Don’t Know it All? What an Incredible Blessing!
Devotional Thought of the Day:
8 *Love never fails. If there are prophecies, they will be brought to nothing; if tongues, they will cease; if knowledge, it will be brought to nothing. 9 For we know partially and we prophesy partially, 10 but when the perfect comes, the partial will pass away. 11 When I was a child, I used to talk as a child, think as a child, reason as a child; when I became a man, I put aside childish things. 12 At present we see indistinctly, as in a mirror, but then face to face. At present I know partially; then I shall know fully, as I am fully known.g 13 *So faith, hope, love remain, these three;h but the greatest of these is love. 1 Cor. 13:8-13 New American Bible. Revised Edition.
152 Don’t you sense that more peace and more union await you when you have corresponded to that extraordinary grace that requires complete detachment? Struggle for him to please him, but strengthen your hope.
As our Wednesday Night Bible Study has been meandering through the Acts of the Apostles, the last two weeks have encountered people with partial knowledge. Apollos and the 12 Ephesian disciples. In both cases, they were missing significant, I would even say critical knowledge about Jesus, about His death and resurrection, and about what it means to depend on Him in life.
Yet they were still called believers, disciples, knowledgeable.
They had people lovingly correct them, Priscilla and Aquilla, and Paul. Things were corrected, and God was revealed to them, so much more graceful, so much more loving.
But it, and today’s readings. got me thinking about how easy it is to idolize knowledge, especially theological and spiritual knowledge.We expect that it will protect us against heresy and heterodoxy, that it will cause us to mature, to grow in our ability to enter into discussions and win them (the discussions/debates – not necessarily the people) for Christ. I’ve been there, done that,offended people, been condescending and arrogant, as I’ve strived to know it all. I’ve had to repent, and on more than one occasion apologize and confess and pray for forgiveness.
Yet scripture is clear, and we need to understand we can’t know it all. I can’t learn it all, nor keep tomes and tomes in my brain. I won’t be the next Augustine or Pascal or Melancthon.
To realize this, is a blessing that is incredible.
To realize that I won’t have every answer, that I will continue to grow, that my sight will always be indistinct, that my knowledge will always be partial is so freeing!
It frees me from an idol, one called knowledge. It stops me from becoming thinking that knowledge is the highest of virtues, and reminds me of something I need- to depend on Jesus, the author and finisher of my faith.
Coming face to face with my own inadequacies leads me to search out for Jesus Christ more than to search out for another theological guru, another academic tome. For His grace is communicated through His word and sacraments, through the Lord’s supper, and in the promises poured out with water in baptism, as the burdens of sin and unrighteousness are relieved as I hear the words,”Your sins are forgiven!”.(2)

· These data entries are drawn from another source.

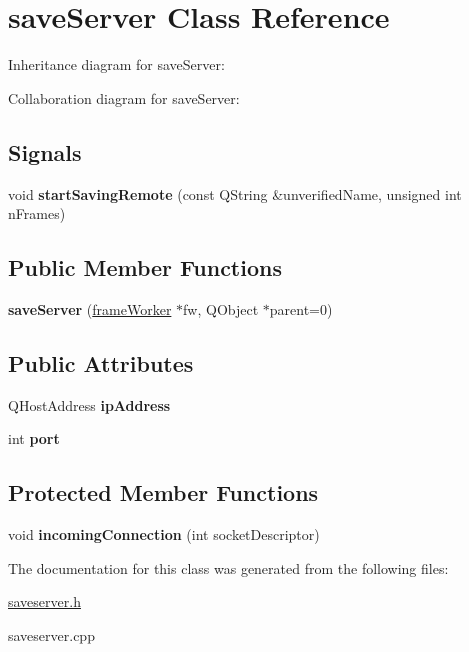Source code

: \hypertarget{classsaveServer}{\section{save\+Server Class Reference}
\label{classsaveServer}
}


Inheritance diagram for save\+Server\+:


Collaboration diagram for save\+Server\+:
\subsection*{Signals}
\begin{DoxyCompactItemize}
\item 
\hypertarget{classsaveServer_abb95bca71b26554465ab78909e1611af}{void {\bfseries start\+Saving\+Remote} (const Q\+String \&unverified\+Name, unsigned int n\+Frames)}\label{classsaveServer_abb95bca71b26554465ab78909e1611af}

\end{DoxyCompactItemize}
\subsection*{Public Member Functions}
\begin{DoxyCompactItemize}
\item 
\hypertarget{classsaveServer_a5dc7b9531f28c2f6317ad80c7636111c}{{\bfseries save\+Server} (\hyperlink{classframeWorker}{frame\+Worker} $\ast$fw, Q\+Object $\ast$parent=0)}\label{classsaveServer_a5dc7b9531f28c2f6317ad80c7636111c}

\end{DoxyCompactItemize}
\subsection*{Public Attributes}
\begin{DoxyCompactItemize}
\item 
\hypertarget{classsaveServer_aa3e64d128812893fe169ab1608d8a1f9}{Q\+Host\+Address {\bfseries ip\+Address}}\label{classsaveServer_aa3e64d128812893fe169ab1608d8a1f9}

\item 
\hypertarget{classsaveServer_a49c35e55c8dc7dc98af841a587532d5f}{int {\bfseries port}}\label{classsaveServer_a49c35e55c8dc7dc98af841a587532d5f}

\end{DoxyCompactItemize}
\subsection*{Protected Member Functions}
\begin{DoxyCompactItemize}
\item 
\hypertarget{classsaveServer_ab9d90427a8a20fa8938603f347574161}{void {\bfseries incoming\+Connection} (int socket\+Descriptor)}\label{classsaveServer_ab9d90427a8a20fa8938603f347574161}

\end{DoxyCompactItemize}


The documentation for this class was generated from the following files\+:\begin{DoxyCompactItemize}
\item 
\hyperlink{saveserver_8h}{saveserver.\+h}\item 
saveserver.\+cpp\end{DoxyCompactItemize}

It is Christ that protects us, it is the Holy Spirit that lifts us up, whether we can adequately diagram the text, or explain the communication of magisterial attributes. (these are actually helpful – but they ain’t God, nor do they automatically make us more godly!)
Knowing we don’t know it all, that we can’t, drives us to the cross, brings us to walk humbly next to Him, depending on His as a disciple, and this is good.
It is a great blessing – for as we lean on Him, as we trust our Lord, this is where we find peace, and the greatest knowledge of all.
That is this:
“The Lord is with you!”
(1) Escriva, Josemaria. The Way (Kindle Locations 488-490). Scepter Publishers. Kindle Edition.
(2) I would recommend reading the Apology of the Augsburg Confession for a partial list of other sacraments, such as prayer, and helping the poor.